- [ACTIVITY] Copy each line below holding "Gemini".

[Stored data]
══════════
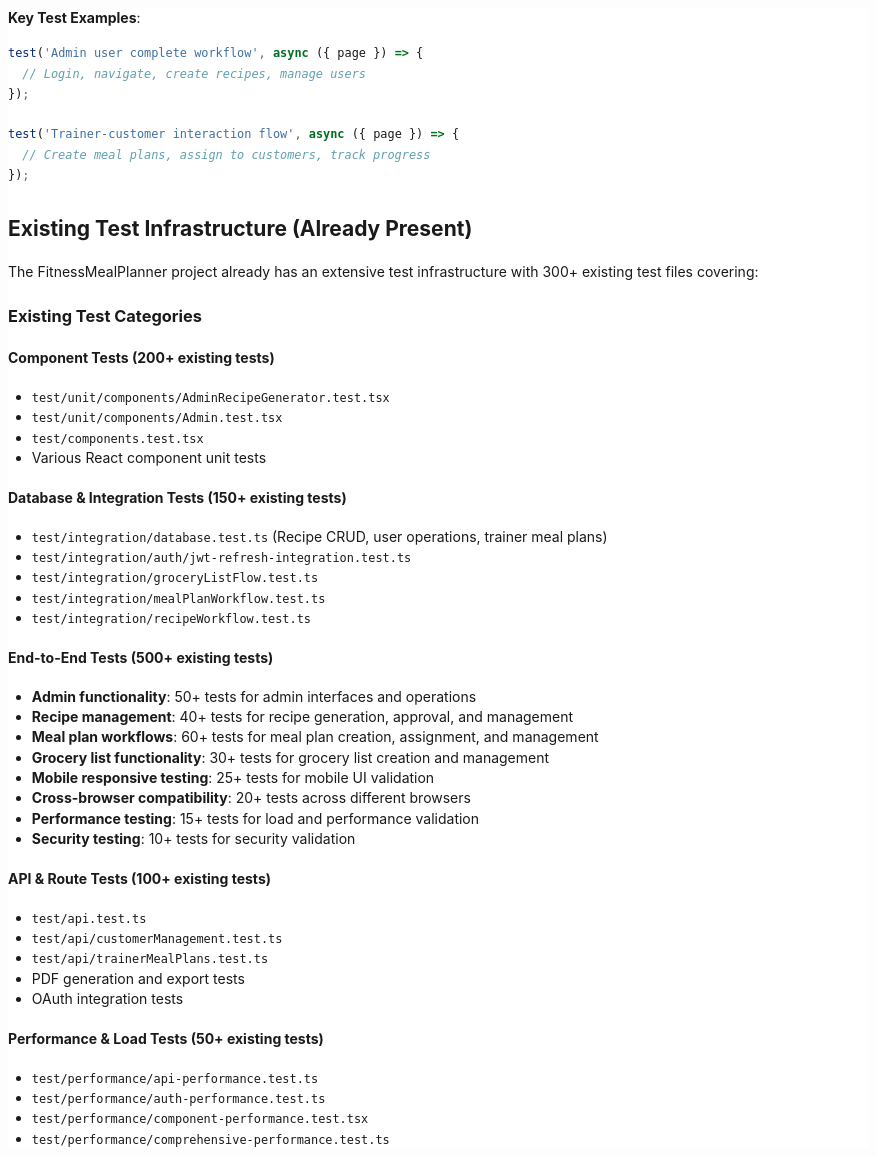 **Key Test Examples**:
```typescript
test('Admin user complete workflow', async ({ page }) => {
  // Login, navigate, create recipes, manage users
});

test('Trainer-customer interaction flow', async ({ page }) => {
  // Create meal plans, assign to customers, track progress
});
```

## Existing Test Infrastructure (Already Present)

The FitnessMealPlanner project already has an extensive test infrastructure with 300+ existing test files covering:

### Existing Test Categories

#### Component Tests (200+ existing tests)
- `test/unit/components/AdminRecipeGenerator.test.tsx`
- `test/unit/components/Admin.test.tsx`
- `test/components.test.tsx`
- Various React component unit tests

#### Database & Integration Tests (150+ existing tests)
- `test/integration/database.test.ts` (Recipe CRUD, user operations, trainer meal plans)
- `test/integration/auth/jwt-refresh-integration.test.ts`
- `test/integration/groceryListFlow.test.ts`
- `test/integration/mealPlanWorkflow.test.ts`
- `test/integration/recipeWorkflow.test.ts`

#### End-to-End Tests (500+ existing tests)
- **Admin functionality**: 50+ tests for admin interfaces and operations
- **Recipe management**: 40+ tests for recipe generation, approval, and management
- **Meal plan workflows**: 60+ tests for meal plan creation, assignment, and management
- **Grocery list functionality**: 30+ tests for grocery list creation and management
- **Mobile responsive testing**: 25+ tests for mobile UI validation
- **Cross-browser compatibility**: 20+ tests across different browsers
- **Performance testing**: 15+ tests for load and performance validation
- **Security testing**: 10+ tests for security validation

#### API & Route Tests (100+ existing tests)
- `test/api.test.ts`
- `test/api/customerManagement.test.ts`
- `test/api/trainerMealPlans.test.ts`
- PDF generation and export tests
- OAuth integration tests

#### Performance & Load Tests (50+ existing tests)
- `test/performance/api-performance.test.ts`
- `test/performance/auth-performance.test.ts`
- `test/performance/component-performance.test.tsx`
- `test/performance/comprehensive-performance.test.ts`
══════════
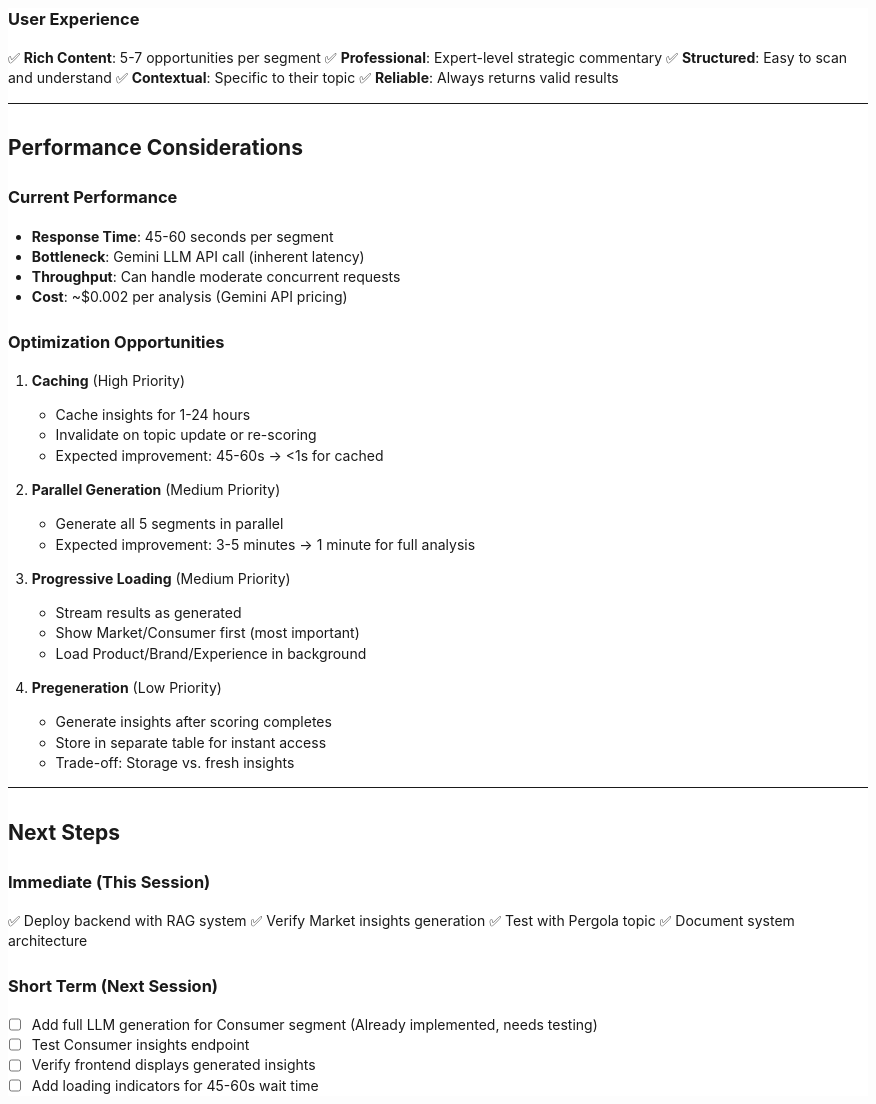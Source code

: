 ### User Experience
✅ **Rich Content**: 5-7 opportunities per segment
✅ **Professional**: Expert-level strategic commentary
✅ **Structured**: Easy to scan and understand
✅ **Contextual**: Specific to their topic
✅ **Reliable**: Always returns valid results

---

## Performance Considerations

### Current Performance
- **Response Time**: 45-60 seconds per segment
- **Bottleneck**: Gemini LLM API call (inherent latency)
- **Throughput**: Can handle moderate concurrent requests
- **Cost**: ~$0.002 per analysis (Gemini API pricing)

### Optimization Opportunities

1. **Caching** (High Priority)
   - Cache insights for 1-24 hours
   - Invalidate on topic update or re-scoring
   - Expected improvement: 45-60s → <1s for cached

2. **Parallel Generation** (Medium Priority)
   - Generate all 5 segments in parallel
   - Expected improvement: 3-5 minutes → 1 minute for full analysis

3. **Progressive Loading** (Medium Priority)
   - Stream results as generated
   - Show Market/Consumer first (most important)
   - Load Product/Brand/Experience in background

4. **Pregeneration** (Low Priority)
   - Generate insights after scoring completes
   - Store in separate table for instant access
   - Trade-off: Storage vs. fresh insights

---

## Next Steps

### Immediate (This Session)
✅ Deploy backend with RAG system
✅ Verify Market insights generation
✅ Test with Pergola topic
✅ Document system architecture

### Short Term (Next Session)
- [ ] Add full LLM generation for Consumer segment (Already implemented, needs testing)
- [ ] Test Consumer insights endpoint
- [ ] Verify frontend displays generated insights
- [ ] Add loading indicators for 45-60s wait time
══════════
- [EXERCISE RESULT]
- **Bottleneck**: Gemini LLM API call (inherent latency)
- **Cost**: ~$0.002 per analysis (Gemini API pricing)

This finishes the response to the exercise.